ART wraps up their Second Stage's inaugural season with a "lesser Sondheim" (if there is such a thing), the strange and compelling Assassins, a musical about presidential assassinations. Assassins introduces the audience to nine historical characters, all of whom at some point attempted to kill a president. Through a disjointed series of songs and vignettes, the piece explores their individual motivations, and how the actions of these "historical footnotes" fit into the bigger picture of American identity.

John Wilkes Booth, the granddaddy of presidential assassins, opens the show by distributing guns to each of the would-be assassins, from Leon Czolgosz to John Hinckley Jr. The assassins are presented as an oddly likeable bunch: misguided, maybe, but quirky, driven by desire for fame, or power, or (in Hinckley's case) Jodie Foster. After the guns have been doled out, the assassins are off to do their dirty work.

Booth (overplayed, to excellent effect, by Kirk Mouser) seems to act as the driving force behind the assassinations. A failed actor, he represents the seething resentments that accrue when the American dream goes unrealized. When Booth offs Lincoln, he sets a precedent for future All-American Losers: Can't be the president? Kill the president.

Booth's counterpoint in the play is Wade McCollum as the chipper "Balladeer," who narrates much of the action in a holier-than-thou singsong. It's sort of perverse, then, and all the more affecting, when at the end of the play the Balladeer unbuttons his nice white shirt and reveals himself as Lee Harvey Oswald. Oswald is joined in the Texas School Book Depository by the entire panoply of assassins, both past and future, who incite him to shoot Kennedy, and by doing so score some important victory over the American Dream.

Stephen Sondheim's score sounds a lot like a Sousa March colliding with a circus. The frenetic score, performed here by live musicians from a perch overlooking the stage, is at once foreign and familiar, lending the proceedings a hallucinatory air—but unfortunately, ART's acoustics were problematic, making it difficult to hear some of the words.
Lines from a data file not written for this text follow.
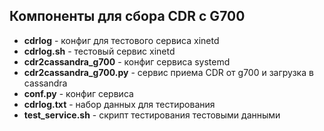 ## Компоненты для сбора CDR с G700

- **cdrlog** - конфиг для тестового сервиса xinetd 
- **cdrlog.sh** - тестовый сервис xinetd
- **cdr2cassandra_g700** - конфиг сервиса systemd
- **cdr2cassandra_g700.py** - сервис приема CDR от g700 и загрузка в cassandra
- **conf.py** - конфиг сервиса
- **cdrlog.txt** - набор данных для тестирования
- **test_service.sh** - скрипт тестирования тестовыми данными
At times, watching the show felt like being assaulted: by the too-loud music, by frequent gunshots, by the relentless, often irritating self-justifications of the characters. But this is the point; this desperate, noisy grasping at success and spectacle. These people are the American dream turned inside out, and Assassins ain't pretty. It is, however, a polished, well-executed, and affecting production—and if it leaves you feeling shaken, or a little bit drained, so much the better.